*Records*:
[Start of Attachment]
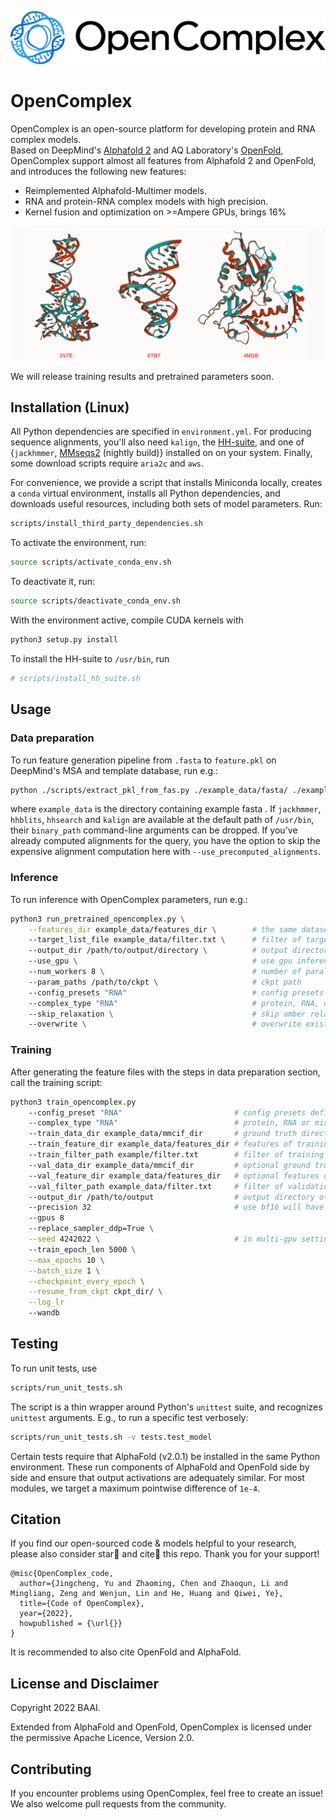 ![header](img/logo.png)
# OpenComplex
OpenComplex is an open-source platform for developing protein and RNA complex models.  
Based on DeepMind's [Alphafold 2](https://github.com/deepmind/alphafold) and AQ Laboratory's [OpenFold](https://github.com/aqlaboratory/openfold), OpenComplex support almost all features from Alphafold 2 and OpenFold, and introduces the following new features:
* Reimplemented Alphafold-Multimer models.
* RNA and protein-RNA complex models with high precision.
* Kernel fusion and optimization on >=Ampere GPUs, brings 16% 

![Figure 1. OpenComplex inference result of RNA and protein-RNA complex.](img/cases.png)

We will release training results and pretrained parameters soon.

## Installation (Linux)

All Python dependencies are specified in `environment.yml`. For producing sequence 
alignments, you'll also need `kalign`, the [HH-suite](https://github.com/soedinglab/hh-suite), 
and one of {`jackhmmer`, [MMseqs2](https://github.com/soedinglab/mmseqs2) (nightly build)} 
installed on on your system.
Finally, some download scripts require `aria2c` and `aws`.

For convenience, we provide a script that installs Miniconda locally, creates a 
`conda` virtual environment, installs all Python dependencies, and downloads
useful resources, including both sets of model parameters. Run:

```bash
scripts/install_third_party_dependencies.sh
```

To activate the environment, run:

```bash
source scripts/activate_conda_env.sh
```

To deactivate it, run:

```bash
source scripts/deactivate_conda_env.sh
```

With the environment active, compile CUDA kernels with

```bash
python3 setup.py install
```

To install the HH-suite to `/usr/bin`, run

```bash
# scripts/install_hh_suite.sh
```

## Usage

### Data preparation

To run feature generation pipeline from `.fasta` to `feature.pkl` on DeepMind's MSA and template database, run e.g.:
```bash
python ./scripts/extract_pkl_from_fas.py ./example_data/fasta/ ./example_data/features/
```
where `example_data` is the directory containing example fasta . If `jackhmmer`, 
`hhblits`, `hhsearch` and `kalign` are available at the default path of 
`/usr/bin`, their `binary_path` command-line arguments can be dropped.
If you've already computed alignments for the query, you have the option to 
skip the expensive alignment computation here with 
`--use_precomputed_alignments`.

### Inference

To run inference with OpenComplex parameters, run e.g.:

```bash
python3 run_pretrained_opencomplex.py \
    --features_dir example_data/features_dir \        # the same dataset directory as in the previous step.
    --target_list_file example_data/filter.txt \      # filter of target lists
    --output_dir /path/to/output/directory \          # output directory
    --use_gpu \                                       # use gpu inference
    --num_workers 8 \                                 # number of parallel processes
    --param_paths /path/to/ckpt \                     # ckpt path
    --config_presets "RNA"                            # config presets as in config.py
    --complex_type "RNA"                              # protein, RNA, or mix (protein-RNA complex)
    --skip_relaxation \                               # skip amber relaxation
    --overwrite \                                     # overwrite existing result
```

### Training

After generating the feature files with the steps in data preparation section, call the training script:

```bash
python3 train_opencomplex.py
    --config_preset "RNA"                         # config presets defined in config.py
    --complex_type "RNA"                          # protein, RNA or mix (protein-RNA complex)
    --train_data_dir example_data/mmcif_dir       # ground truth directory
    --train_feature_dir example_data/features_dir # features of training sample
    --train_filter_path example/filter.txt        # filter of training sample
    --val_data_dir example_data/mmcif_dir         # optional ground truth directory of validation sample
    --val_feature_dir example_data/features_dir   # optional features of validation sample
    --val_filter_path example_data/filter.txt     # filter of validation sample
    --output_dir /path/to/output                  # output directory of checkpoints
    --precision 32                                # use bf16 will have better training speed but slightly worse accuracy
    --gpus 8
    --replace_sampler_ddp=True \
    --seed 4242022 \                              # in multi-gpu settings, the seed must be specified
    --train_epoch_len 5000 \
    --max_epochs 10 \
    --batch_size 1 \
    --checkpoint_every_epoch \
    --resume_from_ckpt ckpt_dir/ \
    --log_lr
    --wandb
```

## Testing

To run unit tests, use

```bash
scripts/run_unit_tests.sh
```

The script is a thin wrapper around Python's `unittest` suite, and recognizes
`unittest` arguments. E.g., to run a specific test verbosely:

```bash
scripts/run_unit_tests.sh -v tests.test_model
```

Certain tests require that AlphaFold (v2.0.1) be installed in the same Python
environment. These run components of AlphaFold and OpenFold side by side and
ensure that output activations are adequately similar. For most modules, we
target a maximum pointwise difference of `1e-4`.

## Citation

If you find our open-sourced code & models helpful to your research, please also consider star🌟 and cite📑 this repo. Thank you for your support!
```
@misc{OpenComplex_code,
  author={Jingcheng, Yu and Zhaoming, Chen and Zhaoqun, Li and Mingliang, Zeng and Wenjun, Lin and He, Huang and Qiwei, Ye},
  title={Code of OpenComplex},
  year={2022},
  howpublished = {\url{}}
}
```
It is recommended to also cite OpenFold and AlphaFold.


## License and Disclaimer

Copyright 2022 BAAI.

Extended from AlphaFold and OpenFold, OpenComplex is licensed under
the permissive Apache Licence, Version 2.0.

## Contributing

If you encounter problems using OpenComplex, feel free to create an issue! We also
welcome pull requests from the community.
[End of Attachment]
Each line that mentions the string "soedinglab" must be copied from the listing.

alignments, you'll also need `kalign`, the [HH-suite](https://github.com/soedinglab/hh-suite), 
and one of {`jackhmmer`, [MMseqs2](https://github.com/soedinglab/mmseqs2) (nightly build)} 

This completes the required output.